[Collected data]
· · · · ·
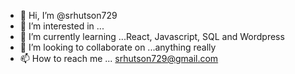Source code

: - 👋 Hi, I’m @srhutson729
- 👀 I’m interested in ...
- 🌱 I’m currently learning ...React, Javascript, SQL and Wordpress
- 💞️ I’m looking to collaborate on ...anything really
- 📫 How to reach me ... srhutson729@gmail.com

<!---
srhutson729/srhutson729 is a ✨ special ✨ repository because its `README.md` (this file) appears on your GitHub profile.
You can click the Preview link to take a look at your changes.
--->
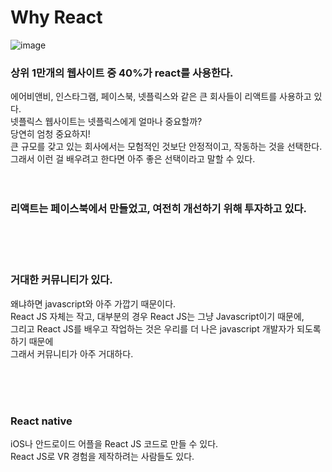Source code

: # Why React

![image](https://user-images.githubusercontent.com/76997276/198507388-5b1d7cf9-d712-4f2d-b8ea-4fd5e4e45d1a.png) <br>
 ### 상위 1만개의 웹사이트 중 40%가 react를 사용한다. <br>
 에어비앤비, 인스타그램, 페이스북, 넷플릭스와 같은 큰 회사들이 리액트를 사용하고 있다. <br>
 넷플릭스 웹사이트는 넷플릭스에게 얼마나 중요할까? <br>
 당연히 엄청 중요하지! <br>
 큰 규모를 갖고 있는 회사에서는 모험적인 것보단 안정적이고, 작동하는 것을 선택한다.<br>
 그래서 이런 걸 배우려고 한다면 아주 좋은 선택이라고 말할 수 있다.<br><br><br>
 
 ### 리액트는 페이스북에서 만들었고, 여전히 개선하기 위해 투자하고 있다.
 
 <br><br><br>
 
 ### 거대한 커뮤니티가 있다.
왜냐하면 javascript와 아주 가깝기 때문이다. <br>
React JS 자체는 작고, 대부분의 경우 React JS는 그냥 Javascript이기 때문에,<br>
그리고 React JS를 배우고 작업하는 것은 우리를 더 나은 javascript 개발자가 되도록 하기 때문에<br>
그래서 커뮤니티가 아주 거대하다.<br>
 
 <br><br><br>
 
 ### React native 
 iOS나 안드로이드 어플을 React JS 코드로 만들 수 있다.<br>
 React JS로 VR 경험을 제작하려는 사람들도 있다.
 
  <br><br><br>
· · · · ·
### Task statement
Starting at the first line of the records above, set down each line exactly through the one that holds "iOS나 안드로이드 어플을 React JS 코드로 만들 수 있다.<br>". Omit pictures.

### Reply to the task
Source code

: - 👋 Hi, I’m @srhutson729
- 👀 I’m interested in ...
- 🌱 I’m currently learning ...React, Javascript, SQL and Wordpress
- 💞️ I’m looking to collaborate on ...anything really
- 📫 How to reach me ... srhutson729@gmail.com

<!---
srhutson729/srhutson729 is a ✨ special ✨ repository because its `README.md` (this file) appears on your GitHub profile.
You can click the Preview link to take a look at your changes.
--->
Source code

: # Why React

![image](https://user-images.githubusercontent.com/76997276/198507388-5b1d7cf9-d712-4f2d-b8ea-4fd5e4e45d1a.png) <br>
 ### 상위 1만개의 웹사이트 중 40%가 react를 사용한다. <br>
 에어비앤비, 인스타그램, 페이스북, 넷플릭스와 같은 큰 회사들이 리액트를 사용하고 있다. <br>
 넷플릭스 웹사이트는 넷플릭스에게 얼마나 중요할까? <br>
 당연히 엄청 중요하지! <br>
 큰 규모를 갖고 있는 회사에서는 모험적인 것보단 안정적이고, 작동하는 것을 선택한다.<br>
 그래서 이런 걸 배우려고 한다면 아주 좋은 선택이라고 말할 수 있다.<br><br><br>
 
 ### 리액트는 페이스북에서 만들었고, 여전히 개선하기 위해 투자하고 있다.
 
 <br><br><br>
 
 ### 거대한 커뮤니티가 있다.
왜냐하면 javascript와 아주 가깝기 때문이다. <br>
React JS 자체는 작고, 대부분의 경우 React JS는 그냥 Javascript이기 때문에,<br>
그리고 React JS를 배우고 작업하는 것은 우리를 더 나은 javascript 개발자가 되도록 하기 때문에<br>
그래서 커뮤니티가 아주 거대하다.<br>
 
 <br><br><br>
 
 ### React native 
 iOS나 안드로이드 어플을 React JS 코드로 만들 수 있다.<br>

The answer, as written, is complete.